Discussion of Basis for a CPL
[26] The fact that the plaintiff cannot show and does not even assert an interest in the property at 41 Hill Crescent, except as an asset potentially available to satisfy a judgment, is in my view a death knell for maintaining the CPL.
[27] Section 103 of the Courts of Justice Act, R.S.O. 1990, c. C.43, Rules 42.01 and 42.02 of the Rules of Civil Procedure, R.R.O. 1990, Reg. 194, and caselaw are clear in establishing that in order for a CPL to issue, the proceeding in question must be one in which an interest in land is in question. Put the other way around, as Perell J. did in 1861067 Ontario Inc. v. Sang, 2021 ONSC 7226, at para. 53, “If the proceeding does not involve an interest in land, then the plaintiff is not entitled to a Certificate of Pending Litigation.”
[28] Justice Perell went on to note that, at para. 54:
The onus is on the party opposing or seeking the discharge of a certificate of pending litigation to show that there is no triable issue about whether the party seeking the certificate has a reasonable claim to an interest in land.
[29] His Honour referenced the so-called “Dhunna factors”, (from 572383 Ontario Inc. v. Dhunna (1987), 24 C.P.C. (2d) 287 (Ont. S.C.)), a non-exhaustive list of factors for the court to consider in determining whether or not it would be just to discharge a CPL. I do not propose to list them here, but on their face they are factors which start from the premise that there is an issue about an interest asserted in land at the heart of a dispute.
[30] In Todd Family Trust v. Barefoot Science Technologies Inc., 2013 ONSC 523, 303 O.A.C. 327 (Div. Ct.), Lederer J. for the Divisional Court, held (speaking of the Courts of Justice Act):
The Act constitutes a complete code for obtaining a certificate of pending litigation, as well as for its subsequent discharge. It provides that a certificate of pending litigation can issue only in circumstances where an interest in land is in question and where the party at whose instance the certificate is issued has a reasonable claim to that interest in land. It provides that a certificate of pending litigation can be discharged if the party who obtained it does not have a reasonable claim to the interest in the land claimed (see: ss. 103(1), 103(4) and 103(6)(a)(ii) of the Act). In short:
“…[if] the proceeding does not involve an interest in land, then the plaintiff is not entitled to a certificate of pending litigation.”
[31] The defendants point to other shortcomings in the claim for the CPL, including that it is not specifically claimed in the statement of claim.
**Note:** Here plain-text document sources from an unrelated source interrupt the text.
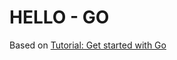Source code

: # HELLO - GO

Based on [Tutorial: Get started with Go]

[Tutorial: Get started with Go]: https://go.dev/doc/tutorial/getting-started

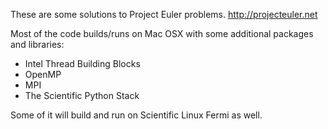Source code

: These are some solutions to Project Euler problems.
  http://projecteuler.net

Most of the code builds/runs on Mac OSX with some additional packages
and libraries:

* Intel Thread Building Blocks
* OpenMP
* MPI
* The Scientific Python Stack

Some of it will build and run on Scientific Linux Fermi as well.
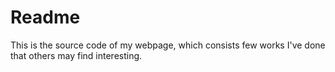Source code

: # Readme
This is the source code of my webpage, which consists few works I've done that others may find interesting.
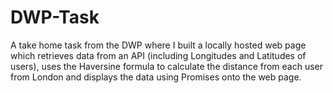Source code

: # DWP-Task
A take home task from the DWP where I built a locally hosted web page which retrieves data from an API (including Longitudes and Latitudes of users), uses the Haversine formula to calculate the distance from each user from London and displays the data using Promises onto the web page.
There is also some debate between the parties about whether or not the affidavit in the defendants’ materials is properly before me, or ought to be struck.
[32] In my view, all of those issues become academic and are subsumed in the candid concession by plaintiff’s counsel that the claim is not, and has no basis in the factual matrix and dispute between the parties to be, for an interest in the property in question. Rather, as set out above, the plaintiff claims that 41 Hill Crescent is potentially the only asset available to satisfy a judgment.
[33] Absent a legitimate triable interest in land as would justify a CPL, there is generally no right to security for a judgment. The exception is a Mareva injunction. Plaintiff’s counsel in fact suggested in his submissions that perhaps what Koehnen J. intended was a Mareva Order rather than a CPL.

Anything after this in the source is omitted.